───── Provided entries ─────
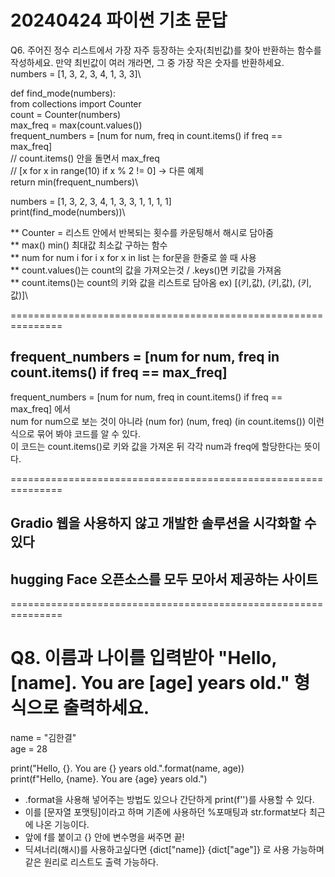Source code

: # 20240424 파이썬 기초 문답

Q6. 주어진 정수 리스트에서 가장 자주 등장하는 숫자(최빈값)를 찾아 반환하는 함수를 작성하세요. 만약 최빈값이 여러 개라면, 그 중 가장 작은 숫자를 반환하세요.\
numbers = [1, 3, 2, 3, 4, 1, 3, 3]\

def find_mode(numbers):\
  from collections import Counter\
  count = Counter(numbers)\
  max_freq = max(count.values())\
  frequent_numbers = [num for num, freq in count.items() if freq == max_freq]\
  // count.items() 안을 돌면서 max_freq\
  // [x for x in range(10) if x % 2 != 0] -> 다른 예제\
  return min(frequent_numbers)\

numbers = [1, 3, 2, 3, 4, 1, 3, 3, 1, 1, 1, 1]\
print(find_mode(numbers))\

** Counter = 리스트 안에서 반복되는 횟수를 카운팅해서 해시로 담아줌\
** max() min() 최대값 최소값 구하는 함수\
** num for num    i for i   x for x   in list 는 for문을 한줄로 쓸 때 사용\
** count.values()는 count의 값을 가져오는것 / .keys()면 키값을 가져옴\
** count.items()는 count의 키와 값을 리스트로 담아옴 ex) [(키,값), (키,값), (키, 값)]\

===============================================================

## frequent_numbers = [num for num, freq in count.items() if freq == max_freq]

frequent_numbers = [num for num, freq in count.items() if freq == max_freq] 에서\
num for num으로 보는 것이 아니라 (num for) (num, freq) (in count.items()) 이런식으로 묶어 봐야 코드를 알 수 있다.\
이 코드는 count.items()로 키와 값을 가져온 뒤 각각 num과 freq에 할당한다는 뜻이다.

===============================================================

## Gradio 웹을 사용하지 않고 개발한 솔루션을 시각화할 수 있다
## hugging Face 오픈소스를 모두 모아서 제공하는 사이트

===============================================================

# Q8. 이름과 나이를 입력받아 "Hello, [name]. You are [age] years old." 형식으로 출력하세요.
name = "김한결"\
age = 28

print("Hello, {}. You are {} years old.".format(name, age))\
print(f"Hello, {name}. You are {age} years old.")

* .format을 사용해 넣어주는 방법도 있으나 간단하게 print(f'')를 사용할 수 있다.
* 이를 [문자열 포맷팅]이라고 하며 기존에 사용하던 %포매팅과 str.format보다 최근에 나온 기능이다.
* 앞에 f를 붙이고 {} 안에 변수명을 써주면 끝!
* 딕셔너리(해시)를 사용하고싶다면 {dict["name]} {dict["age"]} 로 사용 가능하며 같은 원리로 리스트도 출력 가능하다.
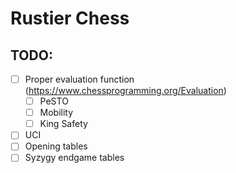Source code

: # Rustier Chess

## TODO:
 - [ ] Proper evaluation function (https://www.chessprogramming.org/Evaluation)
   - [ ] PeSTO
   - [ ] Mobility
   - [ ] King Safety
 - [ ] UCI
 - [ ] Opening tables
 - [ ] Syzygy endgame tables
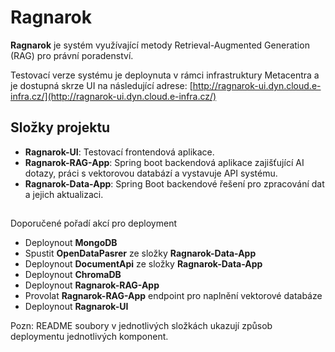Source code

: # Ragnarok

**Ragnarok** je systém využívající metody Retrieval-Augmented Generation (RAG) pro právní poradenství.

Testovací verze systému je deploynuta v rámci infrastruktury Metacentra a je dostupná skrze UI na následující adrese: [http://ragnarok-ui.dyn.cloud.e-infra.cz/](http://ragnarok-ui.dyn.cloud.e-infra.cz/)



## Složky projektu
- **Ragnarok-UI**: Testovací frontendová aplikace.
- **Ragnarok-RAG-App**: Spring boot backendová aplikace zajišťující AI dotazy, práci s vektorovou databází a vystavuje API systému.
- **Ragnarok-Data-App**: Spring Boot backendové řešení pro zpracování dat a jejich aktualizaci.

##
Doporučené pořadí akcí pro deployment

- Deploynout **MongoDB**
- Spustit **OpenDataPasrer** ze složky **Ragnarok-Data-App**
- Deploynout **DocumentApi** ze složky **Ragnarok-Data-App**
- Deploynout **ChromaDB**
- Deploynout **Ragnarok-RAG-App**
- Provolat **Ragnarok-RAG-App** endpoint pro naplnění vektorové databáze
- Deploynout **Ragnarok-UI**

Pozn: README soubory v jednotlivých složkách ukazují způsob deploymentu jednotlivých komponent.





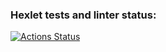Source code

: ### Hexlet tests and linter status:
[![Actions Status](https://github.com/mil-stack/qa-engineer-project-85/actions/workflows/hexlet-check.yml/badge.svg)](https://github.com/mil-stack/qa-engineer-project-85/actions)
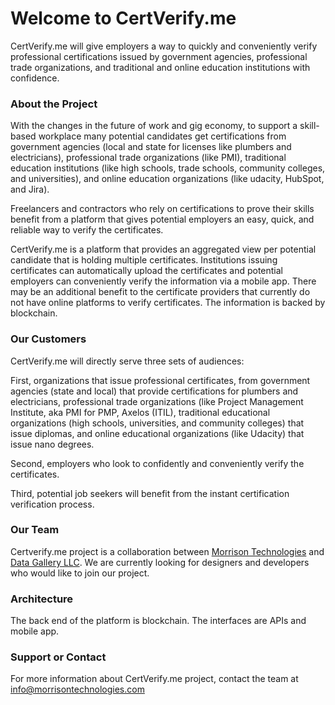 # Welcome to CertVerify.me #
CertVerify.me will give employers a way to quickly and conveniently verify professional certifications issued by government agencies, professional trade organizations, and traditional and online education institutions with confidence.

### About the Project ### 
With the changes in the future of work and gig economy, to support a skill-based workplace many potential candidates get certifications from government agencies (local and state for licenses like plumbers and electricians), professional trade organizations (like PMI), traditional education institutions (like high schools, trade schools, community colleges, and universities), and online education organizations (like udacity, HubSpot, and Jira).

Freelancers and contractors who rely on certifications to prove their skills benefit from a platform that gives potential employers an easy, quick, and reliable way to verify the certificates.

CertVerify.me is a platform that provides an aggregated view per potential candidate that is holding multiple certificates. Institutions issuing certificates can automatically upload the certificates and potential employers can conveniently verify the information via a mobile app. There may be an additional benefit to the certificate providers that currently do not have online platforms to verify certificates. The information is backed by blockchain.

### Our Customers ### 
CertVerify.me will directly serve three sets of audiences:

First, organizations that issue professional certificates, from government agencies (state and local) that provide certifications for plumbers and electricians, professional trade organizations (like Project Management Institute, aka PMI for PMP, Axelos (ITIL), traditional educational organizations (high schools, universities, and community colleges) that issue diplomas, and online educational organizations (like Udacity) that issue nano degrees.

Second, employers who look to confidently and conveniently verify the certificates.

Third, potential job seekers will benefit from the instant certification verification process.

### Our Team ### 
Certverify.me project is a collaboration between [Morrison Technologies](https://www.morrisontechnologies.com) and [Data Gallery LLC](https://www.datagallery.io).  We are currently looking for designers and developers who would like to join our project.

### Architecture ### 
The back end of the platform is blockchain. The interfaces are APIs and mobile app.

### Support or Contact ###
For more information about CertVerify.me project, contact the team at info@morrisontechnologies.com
─────
Go through the records above, find every line with the word "colleges", and list those lines.

▸ Exercise solution
With the changes in the future of work and gig economy, to support a skill-based workplace many potential candidates get certifications from government agencies (local and state for licenses like plumbers and electricians), professional trade organizations (like PMI), traditional education institutions (like high schools, trade schools, community colleges, and universities), and online education organizations (like udacity, HubSpot, and Jira).
First, organizations that issue professional certificates, from government agencies (state and local) that provide certifications for plumbers and electricians, professional trade organizations (like Project Management Institute, aka PMI for PMP, Axelos (ITIL), traditional educational organizations (high schools, universities, and community colleges) that issue diplomas, and online educational organizations (like Udacity) that issue nano degrees.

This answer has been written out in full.